たまき雄一郎の挑戦記「世界の中心で政策をさけぶ」


たまき雄一郎の挑戦記「世界の中心で政策をさけぶ」



まず、独立行政法人原子力研究開発機構(JAEA)の予算について。



<学会等への不適切な年会費等の支払いについて>

平成23年度の支出のうち、JAEAから学会など公益法人への支出が約8500万円計上されていますが、そのうちの一つ「若狭湾エネルギー研究センター」への「年会費」の支出は3150万に及びます。そしてその中身は、一口10万円の年会費315口分です。通常、ある法人の年会費は一口で十分であるにもかかわらず、315口も支払っているのは明らかに不適切です。
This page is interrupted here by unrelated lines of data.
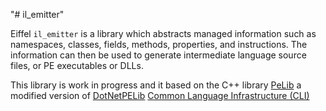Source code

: "# il_emitter" 

Eiffel `il_emitter` is a library which abstracts managed information such as namespaces, classes, fields, methods, properties, and instructions. 
The information can then be used to generate intermediate language source files, or PE executables or DLLs.

This library is work in progress and it based on the C++ library
[PeLib](https://github.com/rochus-keller/PeLib) a modified version of
[DotNetPELib](https://github.com/LADSoft/DotNetPELib) 
[Common Language Infrastructure (CLI)](https://www.ecma-international.org/wp-content/uploads/ECMA-335_6th_edition_june_2012.pdf)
まず、この点を指摘したところ、文部科学省も不適切であることを素直に認めました。事実、翌年の24年度予算では、3150万円の支出が、一気に一口10万円に激減されています(なんと99.7%もの削減)。また、文部科学省に、これほど大幅な削減をしても特に政策遂行上問題はないかと聞いたところ、ないとの回答。つまり、これまで、いかに無駄な予算が計上され続けていたかということが証明されたわけです。実は、この問題については、民主党が与党時代、同僚議員の花咲宏基議員が熱心に取り組んできた問題で、彼の改革意欲が具体的な成果として表れたものです。



<独立行政法人改革について>

あわせて、こうした支出を許し続けてきた独立行政法人制度および独立行政法人に対する運営費交付金制度そのものを見直すべきとの提案も行いました。これに対し、稲田行革大臣からは、改革を進めていくとの答弁があったと理解していますが、実際、独立行政法人制度には改善すべき点が多々あります。民主党政権時代には、独立行政法人改革法案を提出し改革に取り組もうとしましたが自民党政権になって、その改革が凍結されています。是非、安倍政権でも、独立行政法人改革を継続し、無駄を生み出さない制度に改めてもらいたいものです。私たちも、改革法案を議員立法として提出する予定です。



<「二社応札」問題について>

次に、原子力研究開発機構の入札問題についても質問しました。従来、JAEAの契約では、専門性を理由に、随意契約やいわゆる「一社応札」の比率が高かったわけですが、この点についても、民主党政権時代、入札改革を進め改善を図ってきました。しかし、まだまだ改革の余地が残っていると考えています。そこで、私が指摘したのは、「二社応札」の問題です。競争入札に付していると言っても、その中身をよく見てみると、二社のみが入札に参加し、その一方が落札しているケースが散見しているのです。しかも、その二社はともにJAEAから退職職員を受け入れている「関係法人」なのです。つまり、ある入札案件では、A社とB社のみが入札に参加しA社が落札する一方、ある集札案件では、同じようにA社とB社のみが入札に参加し、今度はB社が落札するといったパターンです。実は、原子力研究開発機構の天下りを受け入れている「関係法人」だけが参加した競争入札では、100%「2社応札」になっているのです。明らかに違和感があります。つまり、競争入札を行っても、結局のところ、JAEAのOBが天下りしている「関係法人」に仕事が落ちるようになっているのです。こうした外形的な事実を見ると、透明性や公正性に疑念を抱かざるを得ません。原発関連予算の使途について疑念を抱かれることのないよう、下村文科大臣には、入札改革について更なる取り組みをお願いしました。



<核廃棄物の最終処分場選定事業について>

原子力政策が今後どのようなものになるにせよ、使用済み核燃料が既に存在している以上、最終処分場の選定は進めなくてはなりません。しかしながら、この10年間、候補地の選定作業は全く進んできませんでした。その一方、効果のない広報事業には多額の予算がつぎ込まれてきました。カニの化石で地層の安定性を訴える広報など、効果の疑わしい事例をいくつか提示したうえで、茂木経産大臣に改善を求めました。これに対し大臣からは、効果のない広報事業はやらないと強い決意を示していただきました。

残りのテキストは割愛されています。